--- START ---

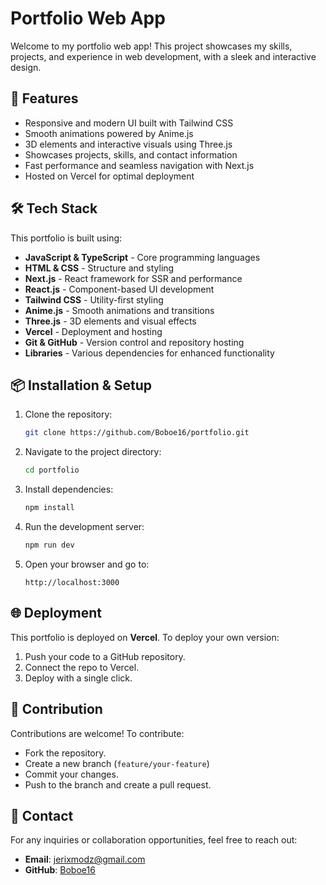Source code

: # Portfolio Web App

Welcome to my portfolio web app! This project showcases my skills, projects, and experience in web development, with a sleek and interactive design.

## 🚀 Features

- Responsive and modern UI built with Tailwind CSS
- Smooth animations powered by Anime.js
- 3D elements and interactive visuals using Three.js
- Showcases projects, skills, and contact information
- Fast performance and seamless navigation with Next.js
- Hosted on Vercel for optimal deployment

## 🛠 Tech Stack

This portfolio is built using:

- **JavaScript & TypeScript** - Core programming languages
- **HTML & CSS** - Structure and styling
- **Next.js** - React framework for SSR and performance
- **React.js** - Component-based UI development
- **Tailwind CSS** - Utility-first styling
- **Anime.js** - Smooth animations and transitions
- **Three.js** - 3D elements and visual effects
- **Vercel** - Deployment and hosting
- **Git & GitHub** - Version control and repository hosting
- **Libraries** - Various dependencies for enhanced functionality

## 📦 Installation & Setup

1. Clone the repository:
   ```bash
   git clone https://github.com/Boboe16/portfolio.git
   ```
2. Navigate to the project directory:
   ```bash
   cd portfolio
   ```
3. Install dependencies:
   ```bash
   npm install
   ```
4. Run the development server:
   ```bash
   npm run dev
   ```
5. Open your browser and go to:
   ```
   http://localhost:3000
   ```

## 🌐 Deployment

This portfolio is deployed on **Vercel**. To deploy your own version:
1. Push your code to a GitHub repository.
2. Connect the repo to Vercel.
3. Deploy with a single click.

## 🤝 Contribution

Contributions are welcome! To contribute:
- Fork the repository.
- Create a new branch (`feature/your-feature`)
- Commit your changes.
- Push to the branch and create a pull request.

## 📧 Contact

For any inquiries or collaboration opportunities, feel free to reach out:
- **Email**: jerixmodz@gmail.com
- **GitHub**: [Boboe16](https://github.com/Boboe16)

--- END ---
--- START ---

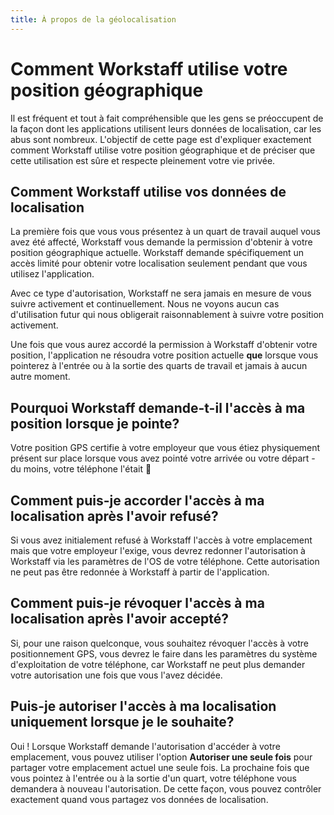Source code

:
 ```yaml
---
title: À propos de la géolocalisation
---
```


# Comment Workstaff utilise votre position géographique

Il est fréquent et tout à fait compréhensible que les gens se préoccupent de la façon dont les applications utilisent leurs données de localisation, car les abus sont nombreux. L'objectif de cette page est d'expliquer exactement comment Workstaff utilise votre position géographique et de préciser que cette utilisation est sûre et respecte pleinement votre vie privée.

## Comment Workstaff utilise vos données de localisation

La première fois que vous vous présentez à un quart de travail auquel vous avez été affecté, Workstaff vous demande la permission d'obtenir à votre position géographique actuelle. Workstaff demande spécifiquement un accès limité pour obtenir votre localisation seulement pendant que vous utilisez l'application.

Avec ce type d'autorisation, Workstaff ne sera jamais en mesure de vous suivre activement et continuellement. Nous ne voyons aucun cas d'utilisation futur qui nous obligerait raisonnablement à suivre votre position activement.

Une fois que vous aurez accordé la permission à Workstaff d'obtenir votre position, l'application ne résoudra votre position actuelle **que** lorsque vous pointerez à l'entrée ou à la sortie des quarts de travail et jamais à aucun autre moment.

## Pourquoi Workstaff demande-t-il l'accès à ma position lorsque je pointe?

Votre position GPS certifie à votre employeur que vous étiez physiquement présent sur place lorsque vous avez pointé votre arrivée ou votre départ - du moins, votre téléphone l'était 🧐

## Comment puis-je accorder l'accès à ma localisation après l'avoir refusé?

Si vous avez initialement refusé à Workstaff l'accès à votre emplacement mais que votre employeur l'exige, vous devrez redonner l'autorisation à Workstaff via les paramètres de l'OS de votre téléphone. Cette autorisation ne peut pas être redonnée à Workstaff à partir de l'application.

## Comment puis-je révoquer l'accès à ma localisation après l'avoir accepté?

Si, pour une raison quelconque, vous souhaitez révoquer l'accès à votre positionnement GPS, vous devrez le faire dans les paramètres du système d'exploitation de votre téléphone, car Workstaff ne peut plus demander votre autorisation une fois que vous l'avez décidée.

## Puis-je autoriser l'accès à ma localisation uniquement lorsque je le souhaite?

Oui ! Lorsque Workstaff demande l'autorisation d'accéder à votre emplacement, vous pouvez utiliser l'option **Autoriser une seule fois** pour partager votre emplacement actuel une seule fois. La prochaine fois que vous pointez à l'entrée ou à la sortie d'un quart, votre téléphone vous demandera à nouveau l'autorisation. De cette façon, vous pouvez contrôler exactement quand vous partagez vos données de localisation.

--- END ---

→ Exercise requirements
Would you quote everything above from the line containing "- Showcases projects, skills, and" down to the line containing "- **Three.js** - 3D"? Include both of those lines and nothing else.

→ Your response
- Showcases projects, skills, and contact information
- Fast performance and seamless navigation with Next.js
- Hosted on Vercel for optimal deployment

## 🛠 Tech Stack

This portfolio is built using:

- **JavaScript & TypeScript** - Core programming languages
- **HTML & CSS** - Structure and styling
- **Next.js** - React framework for SSR and performance
- **React.js** - Component-based UI development
- **Tailwind CSS** - Utility-first styling
- **Anime.js** - Smooth animations and transitions
- **Three.js** - 3D elements and visual effects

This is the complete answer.